### AIM OF THE EXERCISE
Whenever a line below includes the string "ibabaw", show it.

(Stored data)

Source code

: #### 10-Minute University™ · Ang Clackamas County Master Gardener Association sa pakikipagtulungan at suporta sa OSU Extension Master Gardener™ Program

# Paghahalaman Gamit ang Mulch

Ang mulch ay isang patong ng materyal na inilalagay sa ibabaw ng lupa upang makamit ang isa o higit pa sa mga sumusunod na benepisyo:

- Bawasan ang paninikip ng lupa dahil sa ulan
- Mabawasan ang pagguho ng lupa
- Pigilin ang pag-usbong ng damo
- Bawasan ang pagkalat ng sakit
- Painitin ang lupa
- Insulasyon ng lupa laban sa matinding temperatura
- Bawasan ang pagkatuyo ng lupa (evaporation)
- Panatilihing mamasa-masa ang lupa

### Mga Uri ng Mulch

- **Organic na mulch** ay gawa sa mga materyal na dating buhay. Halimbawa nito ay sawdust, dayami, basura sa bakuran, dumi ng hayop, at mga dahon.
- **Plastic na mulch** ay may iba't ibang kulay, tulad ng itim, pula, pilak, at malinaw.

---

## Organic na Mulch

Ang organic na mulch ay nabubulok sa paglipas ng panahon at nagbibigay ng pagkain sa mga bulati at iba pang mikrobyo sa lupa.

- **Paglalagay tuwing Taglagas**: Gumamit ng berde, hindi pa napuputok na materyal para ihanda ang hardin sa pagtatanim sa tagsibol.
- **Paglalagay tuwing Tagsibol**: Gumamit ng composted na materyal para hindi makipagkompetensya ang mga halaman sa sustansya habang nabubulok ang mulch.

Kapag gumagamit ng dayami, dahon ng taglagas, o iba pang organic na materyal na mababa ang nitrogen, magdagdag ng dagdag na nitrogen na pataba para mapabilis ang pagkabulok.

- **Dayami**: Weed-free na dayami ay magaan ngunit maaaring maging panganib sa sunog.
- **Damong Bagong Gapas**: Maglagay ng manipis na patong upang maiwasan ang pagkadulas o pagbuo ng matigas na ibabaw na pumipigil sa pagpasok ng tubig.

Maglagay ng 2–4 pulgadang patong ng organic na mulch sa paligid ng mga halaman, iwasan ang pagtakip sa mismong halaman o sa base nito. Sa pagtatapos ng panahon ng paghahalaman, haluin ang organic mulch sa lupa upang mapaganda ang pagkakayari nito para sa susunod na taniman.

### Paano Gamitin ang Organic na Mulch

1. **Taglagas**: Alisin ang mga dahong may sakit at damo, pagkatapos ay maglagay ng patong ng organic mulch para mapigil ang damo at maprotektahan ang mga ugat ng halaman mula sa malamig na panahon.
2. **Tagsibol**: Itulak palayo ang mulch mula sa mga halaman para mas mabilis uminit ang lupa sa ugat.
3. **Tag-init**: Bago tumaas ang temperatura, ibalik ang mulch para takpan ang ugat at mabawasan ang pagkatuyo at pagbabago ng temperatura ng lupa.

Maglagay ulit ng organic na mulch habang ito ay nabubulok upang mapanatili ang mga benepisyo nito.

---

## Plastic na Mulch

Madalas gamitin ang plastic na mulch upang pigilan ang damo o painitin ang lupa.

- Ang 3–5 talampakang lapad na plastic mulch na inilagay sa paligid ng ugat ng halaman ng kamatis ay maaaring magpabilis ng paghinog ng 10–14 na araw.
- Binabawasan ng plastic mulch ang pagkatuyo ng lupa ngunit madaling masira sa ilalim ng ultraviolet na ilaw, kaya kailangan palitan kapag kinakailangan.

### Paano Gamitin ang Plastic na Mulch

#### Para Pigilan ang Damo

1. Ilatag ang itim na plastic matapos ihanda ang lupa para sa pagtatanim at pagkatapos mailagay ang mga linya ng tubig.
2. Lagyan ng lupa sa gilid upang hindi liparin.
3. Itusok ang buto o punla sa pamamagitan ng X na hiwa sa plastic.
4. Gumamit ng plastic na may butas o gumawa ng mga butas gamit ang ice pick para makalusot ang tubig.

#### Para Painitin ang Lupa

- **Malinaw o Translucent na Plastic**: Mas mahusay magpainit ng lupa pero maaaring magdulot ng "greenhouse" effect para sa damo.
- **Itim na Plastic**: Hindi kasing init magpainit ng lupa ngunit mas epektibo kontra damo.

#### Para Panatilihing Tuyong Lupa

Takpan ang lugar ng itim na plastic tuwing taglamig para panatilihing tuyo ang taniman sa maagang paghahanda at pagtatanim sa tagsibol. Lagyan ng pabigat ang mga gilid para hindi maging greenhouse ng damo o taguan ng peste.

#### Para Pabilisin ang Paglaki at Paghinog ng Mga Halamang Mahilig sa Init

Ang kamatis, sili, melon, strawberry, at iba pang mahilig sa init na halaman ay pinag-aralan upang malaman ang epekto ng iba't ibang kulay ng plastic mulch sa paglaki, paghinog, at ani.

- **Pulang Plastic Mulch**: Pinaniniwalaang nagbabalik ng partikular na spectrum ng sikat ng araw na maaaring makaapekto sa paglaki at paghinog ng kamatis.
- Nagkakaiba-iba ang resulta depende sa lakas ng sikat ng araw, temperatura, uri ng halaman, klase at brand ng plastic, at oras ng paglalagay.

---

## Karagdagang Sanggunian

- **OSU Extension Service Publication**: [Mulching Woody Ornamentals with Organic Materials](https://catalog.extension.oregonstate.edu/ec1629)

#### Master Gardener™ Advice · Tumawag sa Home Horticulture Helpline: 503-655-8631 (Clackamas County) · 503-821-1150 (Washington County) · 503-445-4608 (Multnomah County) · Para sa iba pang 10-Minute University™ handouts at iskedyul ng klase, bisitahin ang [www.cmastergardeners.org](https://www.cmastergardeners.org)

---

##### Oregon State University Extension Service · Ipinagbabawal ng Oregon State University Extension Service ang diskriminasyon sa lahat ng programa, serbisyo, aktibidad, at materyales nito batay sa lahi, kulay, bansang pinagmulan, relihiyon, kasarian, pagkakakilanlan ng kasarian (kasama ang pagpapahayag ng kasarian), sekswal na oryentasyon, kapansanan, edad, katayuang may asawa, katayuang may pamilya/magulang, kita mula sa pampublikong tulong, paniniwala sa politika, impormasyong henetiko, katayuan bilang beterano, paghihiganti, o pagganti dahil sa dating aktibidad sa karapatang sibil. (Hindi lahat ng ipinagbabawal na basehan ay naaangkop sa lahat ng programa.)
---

### TASK RESULT
Ang mulch ay isang patong ng materyal na inilalagay sa ibabaw ng lupa upang makamit ang isa o higit pa sa mga sumusunod na benepisyo:
- **Damong Bagong Gapas**: Maglagay ng manipis na patong upang maiwasan ang pagkadulas o pagbuo ng matigas na ibabaw na pumipigil sa pagpasok ng tubig.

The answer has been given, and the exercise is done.